In the entries below, filter for the word "automatic" and copy every matching line.

※ ※ ※

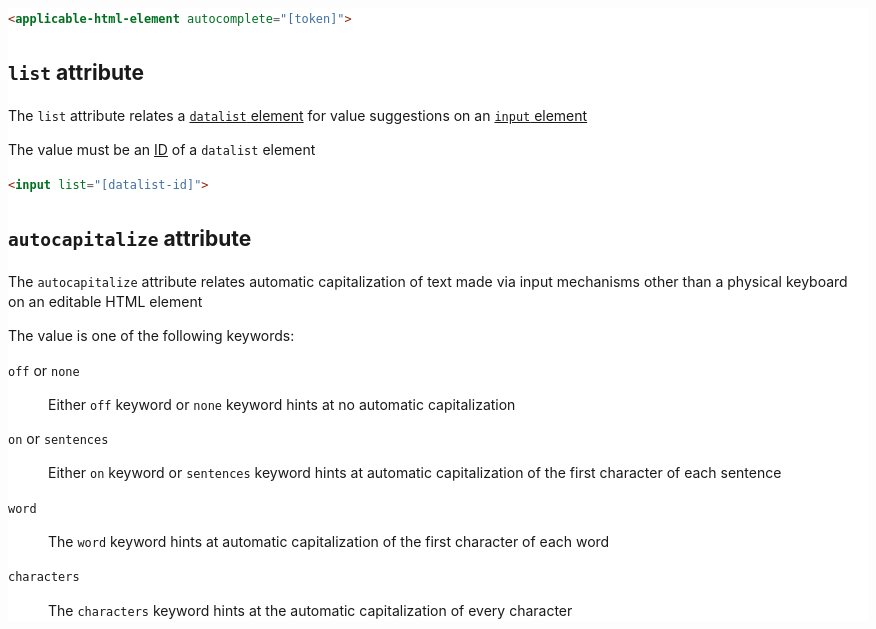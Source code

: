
   ```html
  <applicable-html-element autocomplete="[token]">
  ```
</section>




<section>
  <h2 id="attribute-list"><code>list</code> attribute</h2>

  The `list` attribute relates a [`datalist` element](/en/html-content-forms/#element-datalist) for value suggestions on an [`input` element](/en/html-content-forms/#element-input)

  The value must be an [ID](#attribute-id) of a `datalist` element

  ```html
  <input list="[datalist-id]">
  ```
</section>



<section>
  <h2 id="attribute-autocapitalize"><code>autocapitalize</code> attribute</h2>

  The `autocapitalize` attribute relates automatic capitalization of text made via input mechanisms other than a physical keyboard on an editable HTML element

  The value is one of the following keywords:

  <dl>
    <div>
      <dt><code>off</code> or <code>none</code></dt>
      <dd>
        <p>Either <code>off</code> keyword or <code>none</code> keyword hints at no automatic capitalization</p>
      </dd>
    </div>
    <div id="attribute-autocapitalize-sentences">
      <dt><code>on</code> or <code>sentences</code></dt>
      <dd>
        <p>Either <code>on</code> keyword or <code>sentences</code> keyword hints at automatic capitalization of the first character of each sentence</p>
      </dd>
    </div>
    <div>
      <dt><code>word</code></dt>
      <dd>
        <p>The <code>word</code> keyword hints at automatic capitalization of the first character of each word</p>
      </dd>
    </div>
    <div>
      <dt><code>characters</code></dt>
      <dd>
        <p>The <code>characters</code> keyword hints at the  automatic capitalization of every character</p>
      </dd>
    </div>
  </dl>
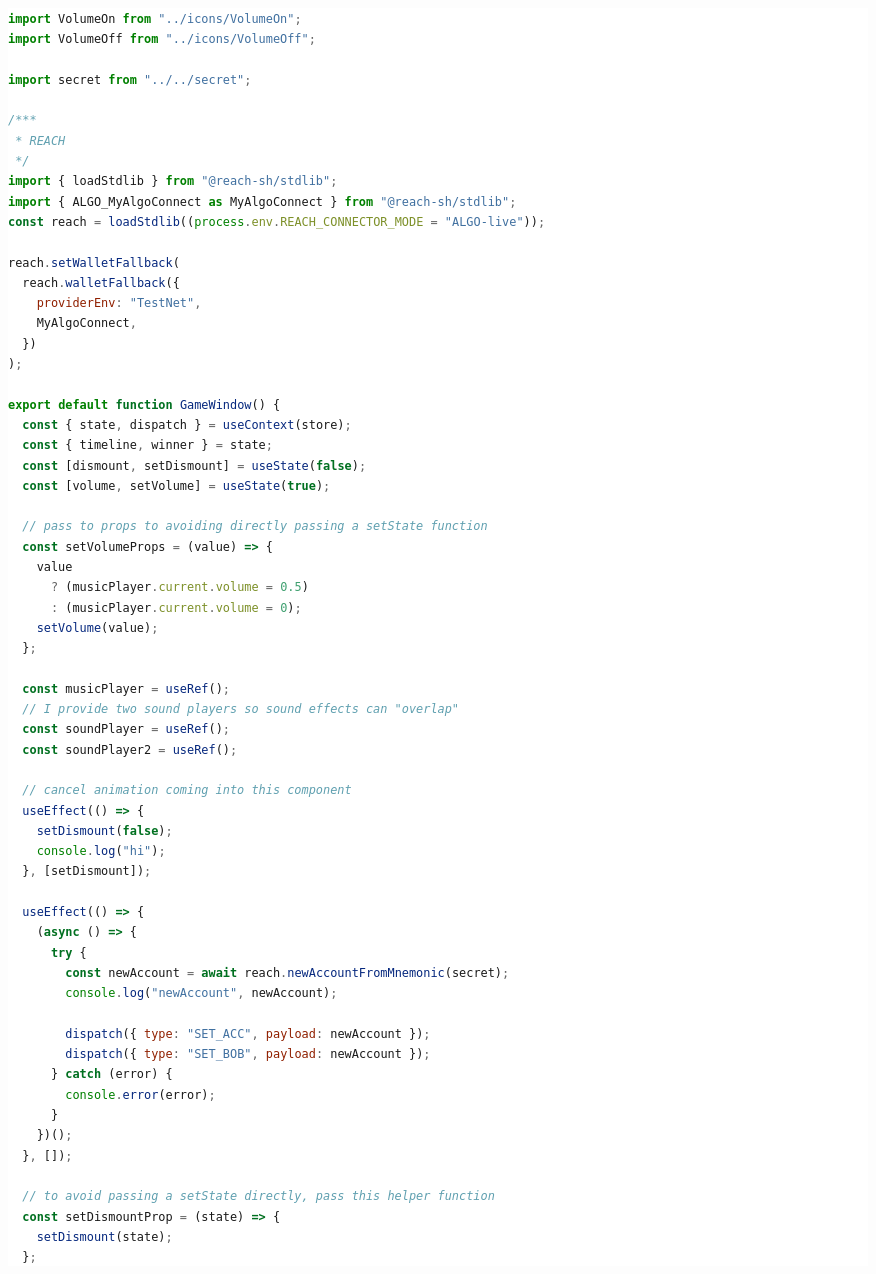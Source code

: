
 ```js
import VolumeOn from "../icons/VolumeOn";
import VolumeOff from "../icons/VolumeOff";

import secret from "../../secret";

/***
 * REACH
 */
import { loadStdlib } from "@reach-sh/stdlib";
import { ALGO_MyAlgoConnect as MyAlgoConnect } from "@reach-sh/stdlib";
const reach = loadStdlib((process.env.REACH_CONNECTOR_MODE = "ALGO-live"));

reach.setWalletFallback(
  reach.walletFallback({
    providerEnv: "TestNet",
    MyAlgoConnect,
  })
);

export default function GameWindow() {
  const { state, dispatch } = useContext(store);
  const { timeline, winner } = state;
  const [dismount, setDismount] = useState(false);
  const [volume, setVolume] = useState(true);

  // pass to props to avoiding directly passing a setState function
  const setVolumeProps = (value) => {
    value
      ? (musicPlayer.current.volume = 0.5)
      : (musicPlayer.current.volume = 0);
    setVolume(value);
  };

  const musicPlayer = useRef();
  // I provide two sound players so sound effects can "overlap"
  const soundPlayer = useRef();
  const soundPlayer2 = useRef();

  // cancel animation coming into this component
  useEffect(() => {
    setDismount(false);
    console.log("hi");
  }, [setDismount]);

  useEffect(() => {
    (async () => {
      try {
        const newAccount = await reach.newAccountFromMnemonic(secret);
        console.log("newAccount", newAccount);

        dispatch({ type: "SET_ACC", payload: newAccount });
        dispatch({ type: "SET_BOB", payload: newAccount });
      } catch (error) {
        console.error(error);
      }
    })();
  }, []);

  // to avoid passing a setState directly, pass this helper function
  const setDismountProp = (state) => {
    setDismount(state);
  };

```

※ ※ ※

■ THE COMPLETED TASK
  The `autocapitalize` attribute relates automatic capitalization of text made via input mechanisms other than a physical keyboard on an editable HTML element
        <p>Either <code>off</code> keyword or <code>none</code> keyword hints at no automatic capitalization</p>
        <p>Either <code>on</code> keyword or <code>sentences</code> keyword hints at automatic capitalization of the first character of each sentence</p>
        <p>The <code>word</code> keyword hints at automatic capitalization of the first character of each word</p>
        <p>The <code>characters</code> keyword hints at the  automatic capitalization of every character</p>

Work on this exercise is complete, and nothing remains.